- [YOUR TASK] Once the line containing "Projeto para redução" is found, retype it and each line after it through the last entry below, word for word, and nothing else.

- [GIVEN RECORDS]
=====

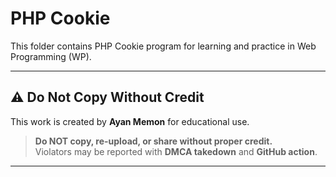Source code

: # PHP Cookie

This folder contains PHP Cookie program for learning and practice in Web Programming (WP).

---

## ⚠️ Do Not Copy Without Credit

This work is created by **Ayan Memon** for educational use.

> **Do NOT copy, re-upload, or share without proper credit.**  
> Violators may be reported with **DMCA takedown** and **GitHub action**.

---
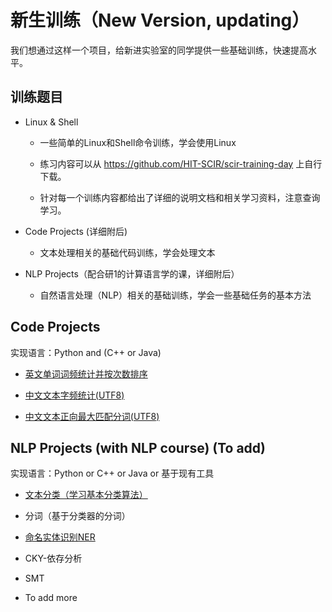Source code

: # 新生训练（New Version, updating）
我们想通过这样一个项目，给新进实验室的同学提供一些基础训练，快速提高水平。

## 训练题目

* Linux & Shell

  * 一些简单的Linux和Shell命令训练，学会使用Linux

  * 练习内容可以从 https://github.com/HIT-SCIR/scir-training-day 上自行下载。

  * 针对每一个训练内容都给出了详细的说明文档和相关学习资料，注意查询学习。

* Code Projects (详细附后)

  * 文本处理相关的基础代码训练，学会处理文本

* NLP Projects（配合研1的计算语言学的课，详细附后）

  * 自然语言处理（NLP）相关的基础训练，学会一些基础任务的基本方法

## Code Projects 

实现语言：Python and (C++ or Java)

* [英文单词词频统计并按次数排序](code-projects/word-count-EN/word-count-EN.md)

* [中文文本字频统计(UTF8)](code-projects/ch-count-CN/ch-count-CN.md)

* [中文文本正向最大匹配分词(UTF8)](code-projects/word-seg-CN/word-seg-CN.md)


## NLP Projects (with NLP course)  (To add)

实现语言：Python or C++ or Java or 基于现有工具

* [文本分类（学习基本分类算法）](nlp-projects/text-classification)

* 分词（基于分类器的分词）

* [命名实体识别NER](nlp-projects/named-entity-recognition)

* CKY-依存分析

* SMT

* To add more
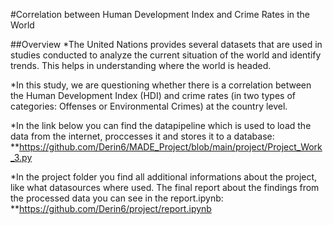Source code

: #Correlation between Human Development Index and Crime Rates in the World

##Overview
*The United Nations provides several datasets that are used in studies conducted to analyze the current situation of the world and identify trends. This helps in understanding where the world is headed.

*In this study, we are questioning whether there is a correlation between the Human Development Index (HDI) and crime rates (in two types of categories: Offenses or Environmental Crimes) at the country level.

*In the link below you can find the datapipeline which is used to load the data from the internet, proccesses it and stores it to a database:
**https://github.com/Derin6/MADE_Project/blob/main/project/Project_Work_3.py


*In the project folder you find all additional informations about the project, like what datasources where used. The final report about the findings from the processed data you can see in the report.ipynb:
**https://github.com/Derin6/project/report.ipynb
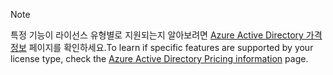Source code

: > [!NOTE]
> <span data-ttu-id="8ce8c-101">특정 기능이 라이선스 유형별로 지원되는지 알아보려면 [Azure Active Directory 가격 정보](https://azure.microsoft.com/pricing/details/active-directory/) 페이지를 확인하세요.</span><span class="sxs-lookup"><span data-stu-id="8ce8c-101">To learn if specific features are supported by your license type, check the [Azure Active Directory Pricing information](https://azure.microsoft.com/pricing/details/active-directory/) page.</span></span> 

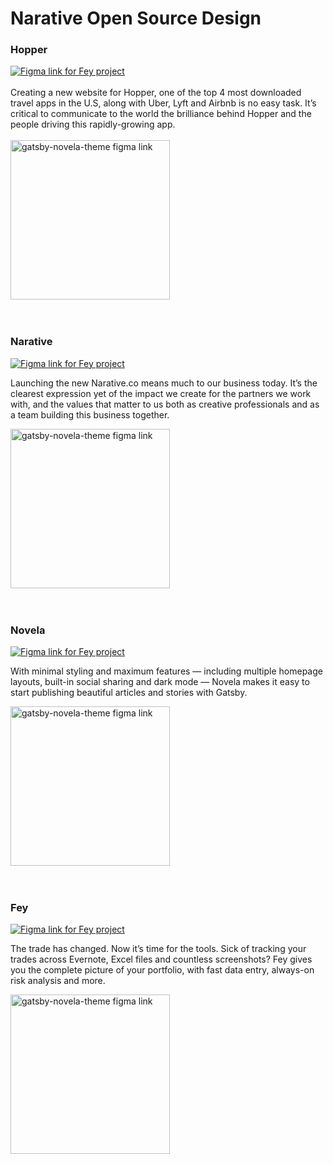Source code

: # Narative Open Source Design

### Hopper

<a href="https://narative.co/design/open/hopper" target="_blank">
<img src="https://raw.githubusercontent.com/narative/design/master/assets/hopper-OSS.jpg" alt="Figma link for Fey project" />
</a>

<br />
<br />
Creating a new website for Hopper, one of the top 4 most downloaded travel apps in the U.S, along with Uber, Lyft and Airbnb is no easy task. It’s critical to communicate to the world the brilliance behind Hopper and the people driving this rapidly-growing app.

<br />
<br />
<div>
<a href="https://narative.co/design/open/hopper" target="_blank">
<img src="https://raw.githubusercontent.com/narative/gatsby-theme-novela-example/master/assets/gatsby-theme-novela-cta-figma.jpg" alt="gatsby-novela-theme figma link" width="255px" />
</a>
</div>

<br />
<br />

### Narative

<a href="https://narative.co/design/open/narative" target="_blank">
<img src="https://raw.githubusercontent.com/narative/design/master/assets/narative-OSS.jpg" alt="Figma link for Fey project" />
</a>

<br />

Launching the new Narative.co means much to our business today. It’s the clearest expression yet of the impact we create for the partners we work with, and the values that matter to us both as creative professionals and as a team building this business together.

<div>
<a href="https://narative.co/design/open/narative" target="_blank">
<img src="https://raw.githubusercontent.com/narative/gatsby-theme-novela-example/master/assets/gatsby-theme-novela-cta-figma.jpg" alt="gatsby-novela-theme figma link" width="255px" />
</a>
</div>

<br />
<br />

### Novela

<a href="https://narative.co/design/open/novela" target="_blank">
<img src="https://raw.githubusercontent.com/narative/design/master/assets/novela-OSS.jpg" alt="Figma link for Fey project" />
</a>

<br />

With minimal styling and maximum features — including multiple homepage layouts, built-in social sharing and dark mode — Novela makes it easy to start publishing beautiful articles and stories with Gatsby.

<div>
<a href="https://narative.co/design/open/novela" target="_blank">
<img src="https://raw.githubusercontent.com/narative/gatsby-theme-novela-example/master/assets/gatsby-theme-novela-cta-figma.jpg" alt="gatsby-novela-theme figma link" width="255px" />
</a>
</div>

<br />
<br />

### Fey

<a href="https://narative.co/design/open/fey" target="_blank">
<img src="https://raw.githubusercontent.com/narative/design/master/assets/fey-OSS.jpg" alt="Figma link for Fey project" />
</a>

<br />

The trade has changed. Now it’s time for the tools.
Sick of tracking your trades across Evernote, Excel files and countless screenshots? Fey gives you the complete picture of your portfolio, with fast data entry, always-on risk analysis and more.

<div>
<a href="https://narative.co/design/open/fey" target="_blank">
<img src="https://raw.githubusercontent.com/narative/gatsby-theme-novela-example/master/assets/gatsby-theme-novela-cta-figma.jpg" alt="gatsby-novela-theme figma link" width="255px" />
</a>
</div>
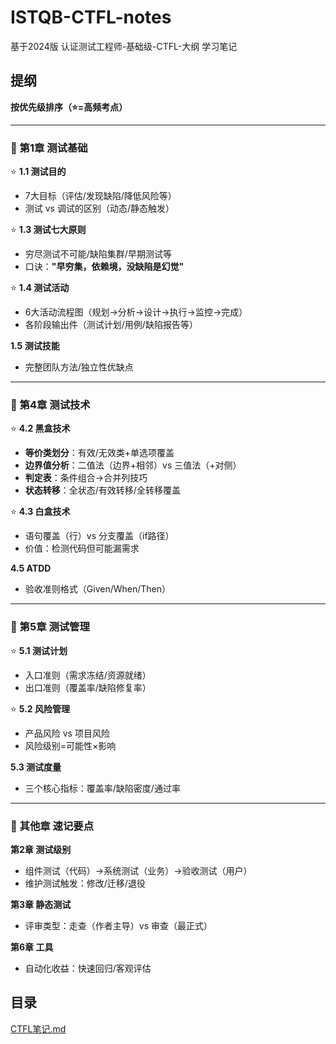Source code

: # ISTQB-CTFL-notes
基于2024版 认证测试工程师-基础级-CTFL-大纲 学习笔记



## 提纲

**按优先级排序（⭐=高频考点）**

------

### **📌 第1章 测试基础**

⭐ **1.1 测试目的**

- 7大目标（评估/发现缺陷/降低风险等）
- 测试 vs 调试的区别（动态/静态触发）

⭐ **1.3 测试七大原则**

- 穷尽测试不可能/缺陷集群/早期测试等
- 口诀：**"早穷集，依赖境，没缺陷是幻觉"**

⭐ **1.4 测试活动**

- 6大活动流程图（规划→分析→设计→执行→监控→完成）
- 各阶段输出件（测试计划/用例/缺陷报告等）

**1.5 测试技能**

- 完整团队方法/独立性优缺点

------

### **📌 第4章 测试技术**

⭐ **4.2 黑盒技术**

- **等价类划分**：有效/无效类+单选项覆盖
- **边界值分析**：二值法（边界+相邻）vs 三值法（+对侧）
- **判定表**：条件组合→合并列技巧
- **状态转移**：全状态/有效转移/全转移覆盖

⭐ **4.3 白盒技术**

- 语句覆盖（行）vs 分支覆盖（if路径）
- 价值：检测代码但可能漏需求

**4.5 ATDD**

- 验收准则格式（Given/When/Then）

------

### **📌 第5章 测试管理**

⭐ **5.1 测试计划**

- 入口准则（需求冻结/资源就绪）
- 出口准则（覆盖率/缺陷修复率）

⭐ **5.2 风险管理**

- 产品风险 vs 项目风险
- 风险级别=可能性×影响

**5.3 测试度量**

- 三个核心指标：覆盖率/缺陷密度/通过率

------

### **📌 其他章 速记要点**

**第2章 测试级别**

- 组件测试（代码）→系统测试（业务）→验收测试（用户）
- 维护测试触发：修改/迁移/退役

**第3章 静态测试**

- 评审类型：走查（作者主导）vs 审查（最正式）

**第6章 工具**

- 自动化收益：快速回归/客观评估





## 目录

 [CTFL笔记.md](CTFL笔记.md) 
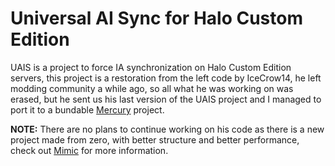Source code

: # Universal AI Sync for Halo Custom Edition
UAIS is a project to force IA synchronization on Halo Custom Edition servers, this project is a
restoration from the left code by IceCrow14, he left modding community a while ago, so all what
he was working on was erased, but he sent us his last version of the UAIS project and I managed to
port it to a bundable [Mercury](https://github.com/Sledmine/Mercury) project.

**NOTE:** There are no plans to continue working on his code as there is a new project made from
zero, with better structure and better performance, check out
[Mimic](https://github.com/Sledmine/Mimic) for more information.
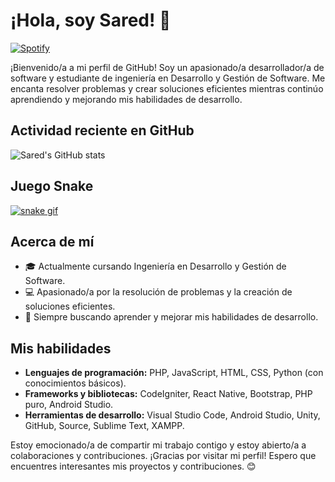 # ¡Hola, soy Sared! 👋

[![Spotify](https://img.shields.io/badge/Spotify-Sared%20Garcia-green?style=for-the-badge&logo=spotify)](https://open.spotify.com/user/Sared%20Garcia)

¡Bienvenido/a a mi perfil de GitHub! Soy un apasionado/a desarrollador/a de software y estudiante de ingeniería en Desarrollo y Gestión de Software. Me encanta resolver problemas y crear soluciones eficientes mientras continúo aprendiendo y mejorando mis habilidades de desarrollo.

## Actividad reciente en GitHub
![Sared's GitHub stats](https://github-readme-stats.vercel.app/api?username=SaredGap&show_icons=true&theme=radical)

## Juego Snake
[![snake gif](https://github.com/SaredGap/SaredGap/blob/output/github-contribution-grid-snake.gif)](https://github.com/SaredGap)

## Acerca de mí
- 🎓 Actualmente cursando Ingeniería en Desarrollo y Gestión de Software.
- 💻 Apasionado/a por la resolución de problemas y la creación de soluciones eficientes.
- 🚀 Siempre buscando aprender y mejorar mis habilidades de desarrollo.

## Mis habilidades
- **Lenguajes de programación:** PHP, JavaScript, HTML, CSS, Python (con conocimientos básicos).
- **Frameworks y bibliotecas:** CodeIgniter, React Native, Bootstrap, PHP puro, Android Studio.
- **Herramientas de desarrollo:** Visual Studio Code, Android Studio, Unity, GitHub, Source, Sublime Text, XAMPP.

Estoy emocionado/a de compartir mi trabajo contigo y estoy abierto/a a colaboraciones y contribuciones. ¡Gracias por visitar mi perfil! Espero que encuentres interesantes mis proyectos y contribuciones. 😊
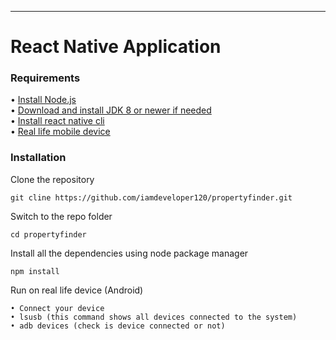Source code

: ----------

# React Native Application

### Requirements

• [Install Node.js](https://nodejs.org/en/download/package-manager/)  
• [Download and install JDK 8 or newer if needed](http://www.oracle.com/technetwork/java/javase/downloads/jdk8-downloads-2133151.html)  
• [Install react native cli](https://www.npmjs.com/package/react-native-cli)  
• [Real life mobile device](https://reactnative.dev/docs/running-on-device)

### Installation

Clone the repository

    git cline https://github.com/iamdeveloper120/propertyfinder.git

Switch to the repo folder

    cd propertyfinder

Install all the dependencies using node package manager

    npm install

Run on real life device (Android)  

    • Connect your device  
    • lsusb (this command shows all devices connected to the system)  
    • adb devices (check is device connected or not)

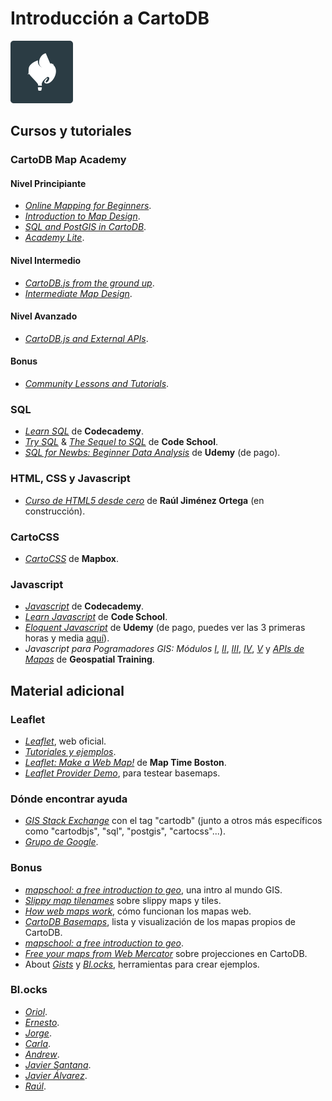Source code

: # Introducción a CartoDB
<img src="/img/logo.png" width="100" height="100">

## Cursos y tutoriales

### CartoDB Map Academy

#### Nivel Principiante

* [*Online Mapping for Beginners*](http://academy.cartodb.com/courses/beginners-course/).
* [*Introduction to Map Design*](http://academy.cartodb.com/courses/design-for-beginners/).
* [*SQL and PostGIS in CartoDB*](http://academy.cartodb.com/courses/sql-postgis/).
* [*Academy Lite*](http://academy.cartodb.com/courses/academy-lite/).

#### Nivel Intermedio

* [*CartoDB.js from the ground up*](http://academy.cartodb.com/courses/cartodbjs-ground-up/).
* [*Intermediate Map Design*](http://academy.cartodb.com/courses/intermediate-design/).

#### Nivel Avanzado

* [*CartoDB.js and External APIs*](http://academy.cartodb.com/courses/cartodbjs-and-external-apis/).

#### Bonus

* [*Community Lessons and Tutorials*](http://academy.cartodb.com/courses/community/).

### SQL

* [*Learn SQL*](https://www.codecademy.com/learn/learn-sql) de **Codecademy**.
* [*Try SQL*](https://www.codeschool.com/courses/try-sql) & [*The Sequel to SQL*](https://www.codeschool.com/courses/the-sequel-to-sql) de **Code School**.
* [*SQL for Newbs: Beginner Data Analysis*](https://www.udemy.com/sql-for-newbs/) de **Udemy** (de pago).

### HTML, CSS y Javascript

* [*Curso de HTML5 desde cero*](https://www.gitbook.com/book/hhkaos/cursohtml5desdecero/details) de **Raúl Jiménez Ortega** (en construcción).

### CartoCSS

* [*CartoCSS*](https://www.mapbox.com/tilemill/docs/manual/carto/) de **Mapbox**.

### Javascript

* [*Javascript*](https://www.codecademy.com/learn/javascript) de **Codecademy**.
* [*Learn Javascript*](https://www.codeschool.com/learn/javascript) de **Code School**.
* [*Eloquent Javascript*](https://www.udemy.com/understand-javascript/) de **Udemy** (de pago, puedes ver las 3 primeras horas y media [aquí](https://www.youtube.com/watch?v=Bv_5Zv5c-Ts)).
* *Javascript para Pogramadores GIS: Módulos* [*I*](https://www.youtube.com/watch?v=_qFvPJHGuCw), [*II*](https://www.youtube.com/watch?v=UEQpIkrQv78), [*III*](https://www.youtube.com/watch?v=1kVJDyx5FK8),  [*IV*](https://www.youtube.com/watch?v=UQXEmqSOQK8), [*V*](https://www.youtube.com/watch?v=TW7lr0QDNd0) y [*APIs de Mapas*](https://www.youtube.com/watch?v=23X7GqLi5oQ) de **Geospatial Training**.

## Material adicional

### Leaflet

* [*Leaflet*](http://leafletjs.com/), web oficial.
* [*Tutoriales y ejemplos*](http://leafletjs.com/examples.html).
* [*Leaflet: Make a Web Map!*](http://maptimeboston.github.io/leaflet-intro/) de **Map Time Boston**.
* [*Leaflet Provider Demo*](http://leaflet-extras.github.io/leaflet-providers/preview/), para testear basemaps.

### Dónde encontrar ayuda

* [*GIS Stack Exchange*](http://gis.stackexchange.com/questions/tagged/cartodb) con el tag "cartodb" (junto a otros más específicos como "cartodbjs", "sql", "postgis", "cartocss"...).
* [*Grupo de Google*](https://groups.google.com/forum/#!forum/cartodb).

### Bonus

* [*mapschool: a free introduction to geo*](http://mapschool.io/), una intro al mundo GIS.
* [*Slippy map tilenames*](http://wiki.openstreetmap.org/wiki/Slippy_map_tilenames) sobre slippy maps y tiles.
* [*How web maps work*](https://www.mapbox.com/help/how-web-maps-work/), cómo funcionan los mapas web.
* [*CartoDB Basemaps*](http://bl.ocks.org/Xatpy/raw/854297419bd7eb3421d0/), lista y visualización de los mapas propios de CartoDB.
* [*mapschool: a free introduction to geo*](http://mapschool.io/).
* [*Free your maps from Web Mercator*](http://blog.cartodb.com/free-your-maps-web-mercator/) sobre projecciones en CartoDB.
* About [*Gists*](hhttps://help.github.com/categories/gists/) y [*Bl.ocks*](https://bl.ocks.org/-/about), herramientas para crear ejemplos.

### Bl.ocks

* [*Oriol*](http://bl.ocks.org/oriolbx).
* [*Ernesto*](http://bl.ocks.org/ernesmb).
* [*Jorge*](http://bl.ocks.org/jsanz).
* [*Carla*](http://bl.ocks.org/iriberri).
* [*Andrew*](http://bl.ocks.org/andrewxhill).
* [*Javier Santana*](http://bl.ocks.org/javisantana).
* [*Javier Álvarez*](http://bl.ocks.org/xavijam).
* [*Raúl*](http://bl.ocks.org/rochoa).




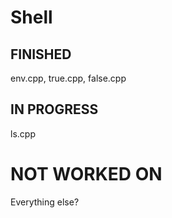# Shell

## FINISHED

env.cpp, true.cpp, false.cpp

## IN PROGRESS

ls.cpp

# NOT WORKED ON

Everything else?
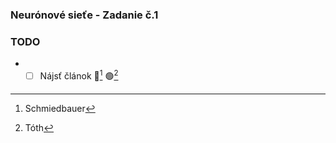 ### Neurónové sieťe - Zadanie č.1
### TODO
- - [ ] Nájsť článok 🔵[^1] 🟢[^2]
[^1]: Schmiedbauer
[^2]: Tóth

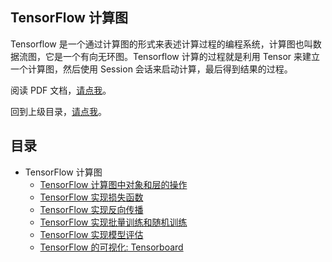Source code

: ## TensorFlow 计算图
Tensorflow 是一个通过计算图的形式来表述计算过程的编程系统，计算图也叫数据流图，它是一个有向无环图。Tensorflow 计算的过程就是利用 Tensor 来建立一个计算图，然后使用 Session 会话来启动计算，最后得到结果的过程。

阅读 PDF 文档，[请点我](../Doc/Manual.pdf)。

回到上级目录，[请点我](../)。

## 目录
- TensorFlow 计算图
	- [TensorFlow 计算图中对象和层的操作](./tensorflow_graph_and_layer.py)
	- [TensorFlow 实现损失函数](./tensorflow_loss_functions.py)
	- [TensorFlow 实现反向传播](./tensorflow_back_propagation.py)
	- [TensorFlow 实现批量训练和随机训练](./tensorflow_batch_and_stochastic_training.py)
	- [TensorFlow 实现模型评估](./tensorflow_evaluating_models.py)
	- [TensorFlow 的可视化: Tensorboard](./tensorflow_use_tensorboard.py)
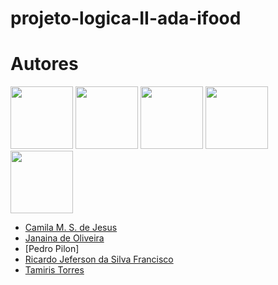 # projeto-logica-II-ada-ifood


# Autores

<img src="https://github.com/camilamsdejesus.png" width="100px;"/> <img src="https://github.com/J07A.png" width="100px;"/> <img src="https://github.com/J07A.png" width="100px;"/> <img src="https://github.com/totorourbem.png" width="100px;"/> <img src="https://github.com/tamitorres.png" width="100px;"/>

* [Camila M. S. de Jesus](https://github.com/camilamsdejesus)
* [Janaina de Oliveira](https://github.com/J07A)
* [Pedro Pilon]
* [Ricardo Jeferson da Silva Francisco](https://github.com/totorourbem)
* [Tamiris Torres](https://github.com/tamitorres)
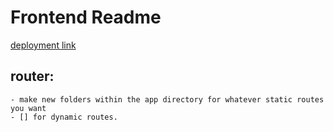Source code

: # Frontend Readme

[deployment link](hackverseai.vercel.app)

## router:

    - make new folders within the app directory for whatever static routes you want
    - [] for dynamic routes.
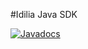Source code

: #Idilia Java SDK

[![Javadocs](http://javadoc.io/badge/com.idilia/idilia-java-sdk.svg?color=brightgreen)](http://javadoc.io/doc/com.idilia/idilia-java-sdk)
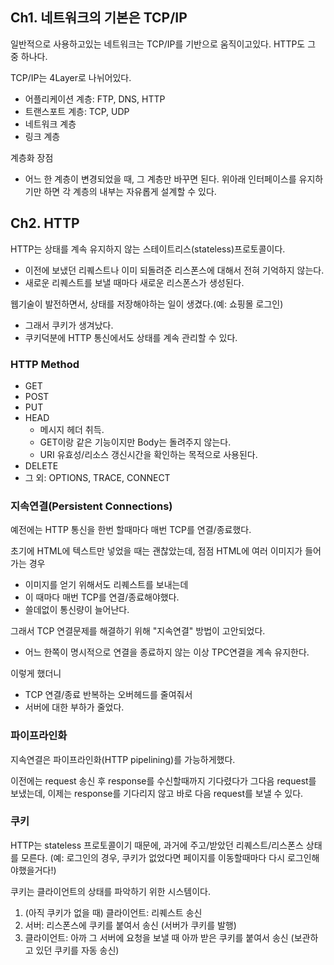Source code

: 
## Ch1. 네트워크의 기본은 TCP/IP

일반적으로 사용하고있는 네트워크는 TCP/IP를 기반으로 움직이고있다. HTTP도 그 중 하나다.

TCP/IP는 4Layer로 나뉘어있다.

- 어플리케이션 계층: FTP, DNS, HTTP
- 트랜스포트 계층: TCP, UDP
- 네트워크 계층
- 링크 계층

계층화 장점

- 어느 한 계층이 변경되었을 때, 그 계층만 바꾸면 된다. 위아래 인터페이스를 유지하기만 하면 각 계층의 내부는 자유롭게 설계할 수 있다.

## Ch2. HTTP

HTTP는 상태를 계속 유지하지 않는 스테이트리스(stateless)프로토콜이다.

- 이전에 보냈던 리퀘스트나 이미 되돌려준 리스폰스에 대해서 전혀 기억하지 않는다.
- 새로운 리퀘스트를 보낼 때마다 새로운 리스폰스가 생성된다.

웹기술이 발전하면서, 상태를 저장해야하는 일이 생겼다.(예: 쇼핑몰 로그인)

- 그래서 쿠키가 생겨났다.
- 쿠키덕분에 HTTP 통신에서도 상태를 계속 관리할 수 있다.

### HTTP Method

- GET
- POST
- PUT
- HEAD
  - 메시지 헤더 취득. 
  - GET이랑 같은 기능이지만 Body는 돌려주지 않는다.
  - URI 유효성/리소스 갱신시간을 확인하는 목적으로 사용된다.
- DELETE
- 그 외: OPTIONS, TRACE, CONNECT

### 지속연결(Persistent Connections)

예전에는 HTTP 통신을 한번 할때마다 매번 TCP를 연결/종료했다.

초기에 HTML에 텍스트만 넣었을 때는 괜찮았는데, 점점 HTML에 여러 이미지가 들어가는 경우 

- 이미지를 얻기 위해서도 리퀘스트를 보내는데
- 이 때마다 매번 TCP를 연결/종료해야했다.
- 쓸데없이 통신량이 늘어난다.

그래서 TCP 연결문제를 해결하기 위해 "지속연결" 방법이 고안되었다.

- 어느 한쪽이 명시적으로 연결을 종료하지 않는 이상 TPC연결을 계속 유지한다.

이렇게 했더니

- TCP 연결/종료 반복하는 오버헤드를 줄여줘서
- 서버에 대한 부하가 줄었다.

### 파이프라인화

지속연결은 파이프라인화(HTTP pipelining)를 가능하게했다.

이전에는 request 송신 후 response를 수신할때까지 기다렸다가 그다음 request를 보냈는데, 이제는 response를 기다리지 않고 바로 다음 request를 보낼 수 있다.

### 쿠키

HTTP는 stateless 프로토콜이기 때문에, 과거에 주고/받았던 리퀘스트/리스폰스 상태를 모른다.
(예: 로그인의 경우, 쿠키가 없었다면 페이지를 이동할때마다 다시 로그인해야했을거다!)

쿠키는 클라이언트의 상태를 파악하기 위한 시스템이다.

1. (아직 쿠키가 없을 때) 클라이언트: 리퀘스트 송신
2. 서버: 리스폰스에 쿠키를 붙여서 송신 (서버가 쿠키를 발행)
3. 클라이언트: 아까 그 서버에 요청을 보낼 때 아까 받은 쿠키를 붙여서 송신 (보관하고 있던 쿠키를 자동 송신)
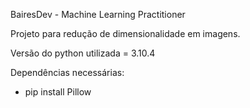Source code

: BairesDev - Machine Learning Practitioner

Projeto para redução de dimensionalidade em imagens.

Versão do python utilizada = 3.10.4

Dependências necessárias:

 - pip install Pillow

=====

- [RESPONSE BELOW]
Projeto para redução de dimensionalidade em imagens.

Versão do python utilizada = 3.10.4

Dependências necessárias:

 - pip install Pillow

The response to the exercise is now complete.